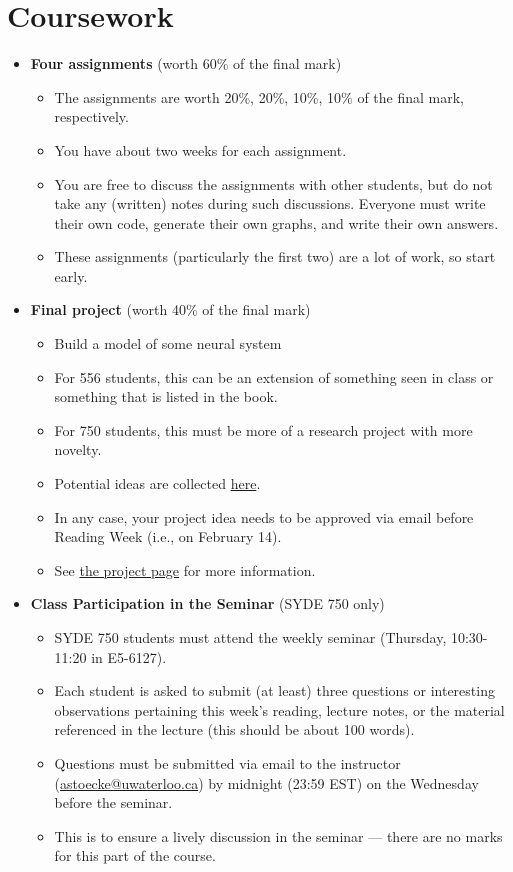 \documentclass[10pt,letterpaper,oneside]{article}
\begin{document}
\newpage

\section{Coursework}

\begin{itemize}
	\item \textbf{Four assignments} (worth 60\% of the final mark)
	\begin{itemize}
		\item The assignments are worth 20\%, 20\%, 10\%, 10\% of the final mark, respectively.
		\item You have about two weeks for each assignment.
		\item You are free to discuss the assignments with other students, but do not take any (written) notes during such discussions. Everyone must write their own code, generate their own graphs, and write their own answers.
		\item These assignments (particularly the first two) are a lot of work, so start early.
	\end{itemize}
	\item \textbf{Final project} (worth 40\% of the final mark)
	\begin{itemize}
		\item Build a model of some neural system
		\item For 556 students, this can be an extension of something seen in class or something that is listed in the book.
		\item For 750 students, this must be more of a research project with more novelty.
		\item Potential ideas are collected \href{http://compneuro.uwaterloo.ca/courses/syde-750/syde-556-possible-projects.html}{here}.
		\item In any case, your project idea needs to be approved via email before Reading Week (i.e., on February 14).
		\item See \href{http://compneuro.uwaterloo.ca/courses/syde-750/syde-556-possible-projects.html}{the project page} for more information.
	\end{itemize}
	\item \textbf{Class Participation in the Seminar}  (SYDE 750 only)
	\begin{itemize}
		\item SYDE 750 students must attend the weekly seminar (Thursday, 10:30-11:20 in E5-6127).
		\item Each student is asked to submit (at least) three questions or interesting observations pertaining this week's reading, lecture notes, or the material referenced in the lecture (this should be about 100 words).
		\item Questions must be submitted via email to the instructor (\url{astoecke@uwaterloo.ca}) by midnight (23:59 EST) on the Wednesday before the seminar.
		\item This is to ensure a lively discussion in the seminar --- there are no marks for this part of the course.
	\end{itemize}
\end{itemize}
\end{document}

=-=-=-=-=

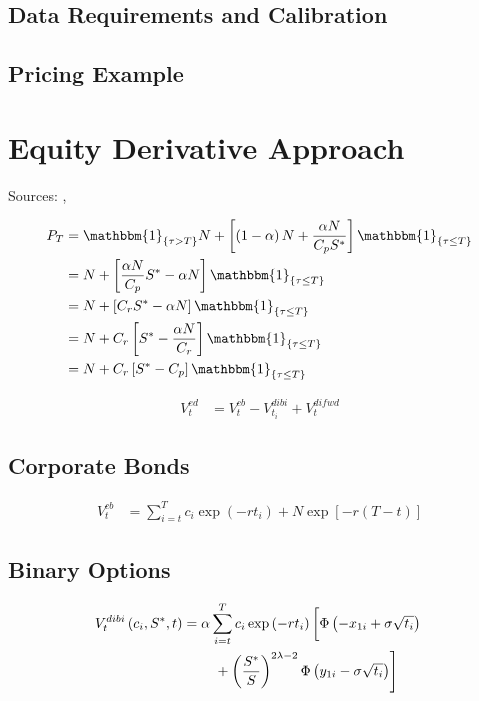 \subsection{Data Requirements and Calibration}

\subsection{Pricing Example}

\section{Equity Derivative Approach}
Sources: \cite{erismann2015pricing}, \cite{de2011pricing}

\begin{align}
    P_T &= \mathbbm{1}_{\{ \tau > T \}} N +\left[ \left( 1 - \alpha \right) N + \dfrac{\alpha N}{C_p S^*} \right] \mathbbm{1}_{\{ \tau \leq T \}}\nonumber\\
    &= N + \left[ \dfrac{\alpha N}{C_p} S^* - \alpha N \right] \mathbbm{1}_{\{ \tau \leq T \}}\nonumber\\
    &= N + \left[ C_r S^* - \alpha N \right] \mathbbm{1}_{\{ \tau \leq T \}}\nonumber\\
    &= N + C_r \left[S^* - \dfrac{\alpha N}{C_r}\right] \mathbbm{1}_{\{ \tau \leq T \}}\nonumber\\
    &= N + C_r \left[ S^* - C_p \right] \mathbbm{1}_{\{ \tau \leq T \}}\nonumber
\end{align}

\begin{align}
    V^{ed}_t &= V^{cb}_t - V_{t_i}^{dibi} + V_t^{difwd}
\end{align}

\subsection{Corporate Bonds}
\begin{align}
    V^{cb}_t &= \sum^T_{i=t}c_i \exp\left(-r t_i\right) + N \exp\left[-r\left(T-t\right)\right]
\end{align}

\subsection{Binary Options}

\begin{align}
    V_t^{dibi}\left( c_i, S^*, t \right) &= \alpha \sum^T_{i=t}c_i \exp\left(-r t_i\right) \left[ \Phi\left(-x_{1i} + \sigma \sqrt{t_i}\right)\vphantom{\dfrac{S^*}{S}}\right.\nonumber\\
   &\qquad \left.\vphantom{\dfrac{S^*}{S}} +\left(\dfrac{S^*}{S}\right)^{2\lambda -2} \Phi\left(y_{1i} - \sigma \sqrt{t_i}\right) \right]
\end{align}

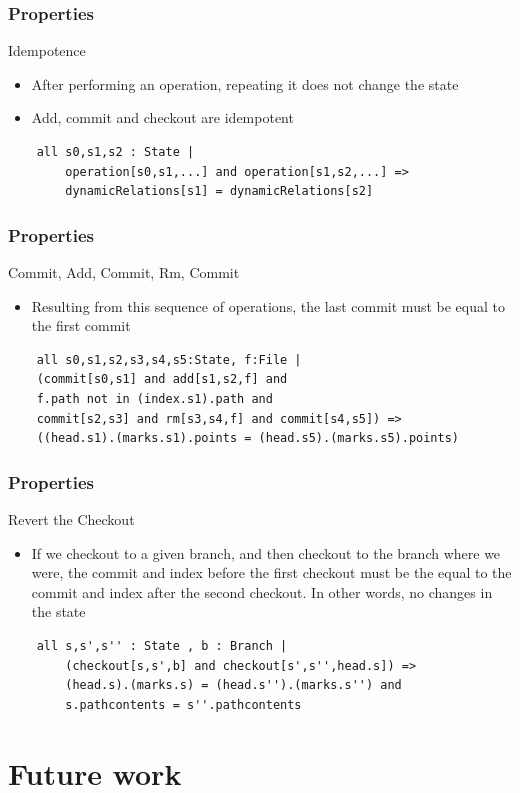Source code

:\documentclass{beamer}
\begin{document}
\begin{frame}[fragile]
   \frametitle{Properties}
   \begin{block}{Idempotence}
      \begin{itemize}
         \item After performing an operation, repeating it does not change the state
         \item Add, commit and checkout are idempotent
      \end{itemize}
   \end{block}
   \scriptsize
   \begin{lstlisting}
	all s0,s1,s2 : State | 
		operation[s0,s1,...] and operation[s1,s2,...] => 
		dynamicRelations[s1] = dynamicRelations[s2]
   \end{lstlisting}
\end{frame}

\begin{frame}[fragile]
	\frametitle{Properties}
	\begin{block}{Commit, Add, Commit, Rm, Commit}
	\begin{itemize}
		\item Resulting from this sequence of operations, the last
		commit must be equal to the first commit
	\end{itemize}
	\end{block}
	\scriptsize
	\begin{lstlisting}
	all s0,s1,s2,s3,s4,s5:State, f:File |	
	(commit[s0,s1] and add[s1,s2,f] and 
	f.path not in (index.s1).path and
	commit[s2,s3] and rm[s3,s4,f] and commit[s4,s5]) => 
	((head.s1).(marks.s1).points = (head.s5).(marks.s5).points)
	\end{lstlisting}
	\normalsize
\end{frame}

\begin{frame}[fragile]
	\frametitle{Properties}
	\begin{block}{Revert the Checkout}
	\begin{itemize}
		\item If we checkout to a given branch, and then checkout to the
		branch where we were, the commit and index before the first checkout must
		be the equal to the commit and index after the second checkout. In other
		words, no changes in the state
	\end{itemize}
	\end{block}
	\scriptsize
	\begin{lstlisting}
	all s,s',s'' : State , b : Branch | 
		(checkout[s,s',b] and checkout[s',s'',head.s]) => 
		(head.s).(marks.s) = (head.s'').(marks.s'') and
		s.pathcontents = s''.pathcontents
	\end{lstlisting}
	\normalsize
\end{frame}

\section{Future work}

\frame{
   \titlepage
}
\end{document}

=-=-=-=-=

• **EXERCISE DIRECTIONS**:
Each line holding the word "compneuro" must be copied from the data.

• **WRITTEN RESPONSE**:
		\item Potential ideas are collected \href{http://compneuro.uwaterloo.ca/courses/syde-750/syde-556-possible-projects.html}{here}.
		\item See \href{http://compneuro.uwaterloo.ca/courses/syde-750/syde-556-possible-projects.html}{the project page} for more information.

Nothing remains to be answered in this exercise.